In today’s day and age, it’s hard to find someone who hasn’t either known someone with diabetes or had it themselves. Diabetes affects 25.8 million Americans, or 8.3% of the US population [1].

Type 1 diabetes is an autoimmune condition that leads to destruction of the insulin secreting cells in the pancreas. Once enough of the pancreas is destroyed and they lose the ability to make insulin, these patients become dependent on insulin injections. Type 1 diabetics are generally diagnosed in childhood, and thus it is often called “juvenile” or “insulin dependent” diabetes. Type 1 diabetics makes up approximately 10-15% of the diabetic population in the US [2].

Type 2 diabetes is generally diagnosed later in life, and is the so-called “adult onset” diabetes, although with so many children being diagnosed now we are moving away from this terminology. Type 2 diabetes is caused by cellular resistance to the hormone insulin, and is completely mediated by dietary and lifestyle choices. Changing your dietary and lifestyle habits can reverse type 2 diabetes. For example, exercise stimulates insulin receptors on cells, and helps reverse the “insulin resistance” that is the fundamental pathophysiology of this disease. Type 2 diabetics make up the remaining 90% of those diagnosed with diabetes [2].

Research is now showing that there is a third form of diabetes what they are calling “type 1.5 diabetes”, AKA “Latent Autoimmune Diabetes in Adults“, or LADA. Most of the time these patients are misdiagnosed as having type 2 diabetes because of the timing of their diagnosis (adulthood). However, the disease process in LADA is closer to that of type 1 diabetes- it is also autoimmune. It has been estimated that anywhere from 2-20% of type 2 diabetics actually have LADA, making is about as common as type 1 diabetes [2]. These numbers vary from population to population, and to my knowledge there has not been any data on the percentages in the US.
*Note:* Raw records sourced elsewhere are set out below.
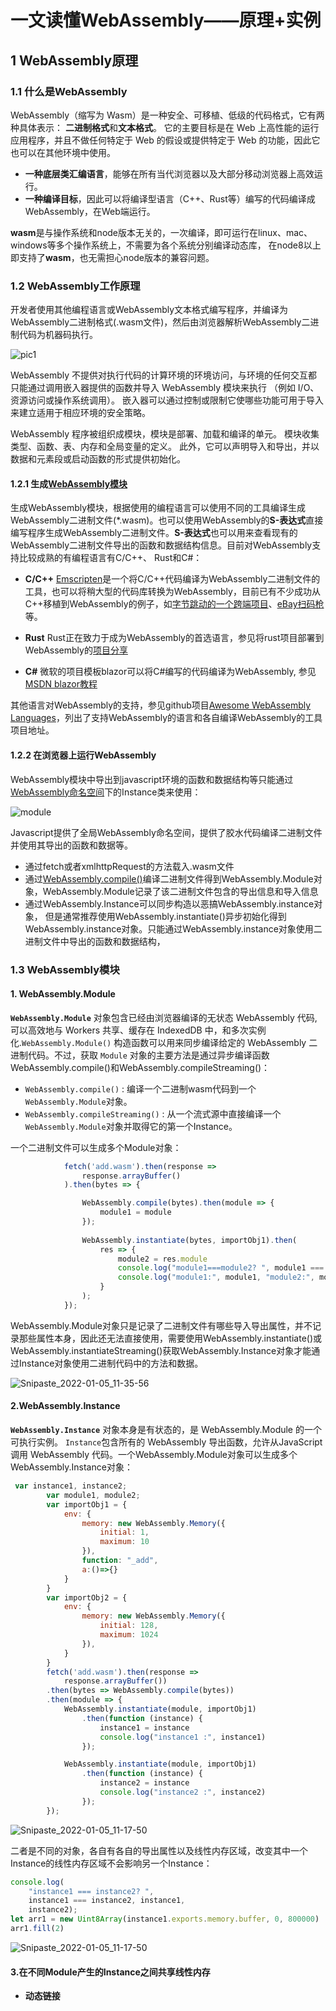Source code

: #  一文读懂WebAssembly——原理+实例

## 1 WebAssembly原理

### 1.1 什么是WebAssembly

WebAssembly（缩写为 Wasm）是一种安全、可移植、低级的代码格式，它有两种具体表示： **二进制格式**和**文本格式**。 它的主要目标是在 Web 上高性能的运行应用程序，并且不做任何特定于 Web 的假设或提供特定于 Web 的功能，因此它也可以在其他环境中使用。

- **一种底层类汇编语言**，能够在所有当代浏览器以及大部分移动浏览器上高效运行。
- **一种编译目标**，因此可以将编译型语言（C++、Rust等）编写的代码编译成WebAssembly，在Web端运行。

**wasm**是与操作系统和node版本无关的，一次编译，即可运行在linux、mac、windows等多个操作系统上，不需要为各个系统分别编译动态库， 在node8以上即支持了**wasm**，也无需担心node版本的兼容问题。

### 1.2 WebAssembly工作原理

开发者使用其他编程语言或WebAssembly文本格式编写程序，并编译为WebAssembly二进制格式(.wasm文件)，然后由浏览器解析WebAssembly二进制代码为机器码执行。

![pic1](pic1.png)

WebAssembly 不提供对执行代码的计算环境的环境访问，与环境的任何交互都只能通过调用嵌入器提供的函数并导入 WebAssembly 模块来执行 （例如 I/O、资源访问或操作系统调用）。 嵌入器可以通过控制或限制它使哪些功能可用于导入来建立适用于相应环境的安全策略。

WebAssembly 程序被组织成模块，模块是部署、加载和编译的单元。 模块收集类型、函数、表、内存和全局变量的定义。 此外，它可以声明导入和导出，并以数据和元素段或启动函数的形式提供初始化。

#### 1.2.1 生成[WebAssembly模块](https://webassembly.github.io/spec/core/syntax/modules.html#) 

生成WebAssembly模块，根据使用的编程语言可以使用不同的工具编译生成WebAssembly二进制文件(*.wasm)。也可以使用WebAssembly的**S-表达式**直接编写程序生成WebAssembly二进制文件。**S-表达式**也可以用来查看现有的WebAssembly二进制文件导出的函数和数据结构信息。目前对WebAssembly支持比较成熟的有编程语言有C/C++、 Rust和C#：

- **C/C++**     [Emscripten](https://github.com/emscripten-core/emscripten)是一个将C/C++代码编译为WebAssembly二进制文件的工具，也可以将稍大型的代码库转换为WebAssembly，目前已有不少成功从C++移植到WebAssembly的例子，如[字节跳动的一个跨端项目](http://cache.baiducontent.com/c?m=uv7SYDiMbkrAr0uRGkAIhY4AwYuIVF9yk1Nfjww7fRfsTR--Ey_AsWspK8YbFJ3EeHW6k7J69oRhpTA2XvKuoJpmj4HLc2GzGcloZoMfbcZICIOegyZeX2LzbTGJto-b&p=8a74c64ad4934eac59ebd66f445788&newp=c670ca16d9c108b919bd9b7d0c10c1231610db2151d6d6126b82c825d7331b001c3bbfb422201706d5c4786300ab4b5ee1f73272350923a3dda5c91d9fb4c57479c13175&s=eccbc87e4b5ce2fe&user=baidu&fm=sc&query=wasm%2Ddwarf&qid=a46aeff4000000de&p1=4)、[eBay扫码枪](https://tech.ebayinc.com/engineering/webassembly-at-ebay-a-real-world-use-case/)等。

- **Rust**       Rust正在致力于成为WebAssembly的首选语言，参见将rust项目部署到WebAssembly的[项目分享](https://zhuanlan.zhihu.com/p/38661879)

- **C#**           微软的项目模板blazor可以将C#编写的代码编译为WebAssembly, 参见[MSDN blazor教程](https://docs.microsoft.com/zh-cn/aspnet/core/blazor/tutorials?view=aspnetcore-6.0)

其他语言对WebAssembly的支持，参见github项目[Awesome WebAssembly Languages](https://github.com/appcypher/awesome-wasm-langs)，列出了支持WebAssembly的语言和各自编译WebAssembly的工具项目地址。

#### 1.2.2 在浏览器上运行WebAssembly

WebAssembly模块中导出到javascript环境的函数和数据结构等只能通过[WebAssembly命名空间](https://webassembly.github.io/spec/js-api/#webassembly-namespace)下的Instance类来使用：

![module](E:\wasm\preResearch\pic2.png)

Javascript提供了全局WebAssembly命名空间，提供了胶水代码编译二进制文件并使用其导出的函数和数据等。

- 通过fetch或者xmlhttpRequest的方法载入.wasm文件 
- 通过[WebAssembly.compile()](https://developer.mozilla.org/zh-CN/docs/Web/JavaScript/Reference/Global_Objects/WebAssembly/compile)编译二进制文件得到WebAssembly.Module对象，WebAssembly.Module记录了该二进制文件包含的导出信息和导入信息
- 通过WebAssembly.Instance可以同步构造以恶搞WebAssembly.instance对象， 但是通常推荐使用WebAssembly.instantiate()异步初始化得到WebAssembly.instance对象。只能通过WebAssembly.instance对象使用二进制文件中导出的函数和数据结构，

### 1.3 WebAssembly模块



#### 1. WebAssembly.Module

**`WebAssembly.Module`** 对象包含已经由浏览器编译的无状态 WebAssembly 代码,可以高效地与 Workers 共享、缓存在 IndexedDB 中，和多次实例化.`WebAssembly.Module()` 构造函数可以用来同步编译给定的 WebAssembly 二进制代码。不过，获取 `Module` 对象的主要方法是通过异步编译函数WebAssembly.compile()和WebAssembly.compileStreaming()：

- `WebAssembly.compile()` : 编译一个二进制wasm代码到一个`WebAssembly.Module`对象。
- `WebAssembly.compileStreaming()` : 从一个流式源中直接编译一个`WebAssembly.Module`对象并取得它的第一个Instance。

一个二进制文件可以生成多个Module对象：

```js
            fetch('add.wasm').then(response =>
                response.arrayBuffer()
            ).then(bytes => {

                WebAssembly.compile(bytes).then(module => {
                    module1 = module
                });
                
                WebAssembly.instantiate(bytes, importObj1).then(
                    res => {
                        module2 = res.module
                        console.log("module1===module2? ", module1 === module2)
                        console.log("module1:", module1, "module2:", module2)
                    }
                );
            });
```

WebAssembly.Module对象只是记录了二进制文件有哪些导入导出属性，并不记录那些属性本身，因此还无法直接使用，需要使用WebAssembly.instantiate()或WebAssembly.instantiateStreaming()获取WebAssembly.Instance对象才能通过Instance对象使用二进制代码中的方法和数据。

![Snipaste_2022-01-05_11-35-56](module.png)

#### 2.WebAssembly.Instance

 **`WebAssembly.Instance`** 对象本身是有状态的，是 WebAssembly.Module 的一个可执行实例。 `Instance`包含所有的 WebAssembly 导出函数，允许从JavaScript 调用 WebAssembly 代码。一个WebAssembly.Module对象可以生成多个WebAssembly.Instance对象：

```js
 var instance1, instance2;
        var module1, module2;
        var importObj1 = {
            env: {
                memory: new WebAssembly.Memory({
                    initial: 1,
                    maximum: 10
                }),
                function: "_add",
                a:()=>{}
            }
        }
        var importObj2 = {
            env: {
                memory: new WebAssembly.Memory({
                    initial: 128,
                    maximum: 1024
                }),
            }
        }
        fetch('add.wasm').then(response =>
            response.arrayBuffer())
        .then(bytes => WebAssembly.compile(bytes))
        .then(module => {
            WebAssembly.instantiate(module, importObj1)
                .then(function (instance) {
                    instance1 = instance
                    console.log("instance1 :", instance1)
                });

            WebAssembly.instantiate(module, importObj1)
                .then(function (instance) {
                    instance2 = instance
                    console.log("instance2 :", instance2)
                });
        });

```

![Snipaste_2022-01-05_11-17-50](.\Snipaste_2022-01-05_11-17-50.png)

二者是不同的对象，各自有各自的导出属性以及线性内存区域，改变其中一个Instance的线性内存区域不会影响另一个Instance：

```js
console.log(
	"instance1 === instance2? ",
	instance1 === instance2, instance1,
	instance2);
let arr1 = new Uint8Array(instance1.exports.memory.buffer, 0, 800000)
arr1.fill(2)
```

![Snipaste_2022-01-05_11-17-50](Snipaste_2022-01-05_11-30-07.png)

#### 3.在不同Module产生的Instance之间共享线性内存

- **动态链接**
Features of LADA that may help set it apart from type 2 diabetes include: [3]
1. Age of onset < 50 years (and usually >30)
2. Acute symptoms (increased thirst, increased urination, unintentional weight loss)
3. Body Mass Index (BMI) below 25 (normal body weight)
4. Personal history of another autoimmune disease
5. Family history of autoimmune disease

In a prospective study, the presence of at least two or more of these clinical features had a 90% sensitivity and 71% specificity for identifying LADA [3]. In other words, 90% of those with LADA were accurately identified according to these criteria, and 71% of people with at least two of these criteria did, in fact, have LADA.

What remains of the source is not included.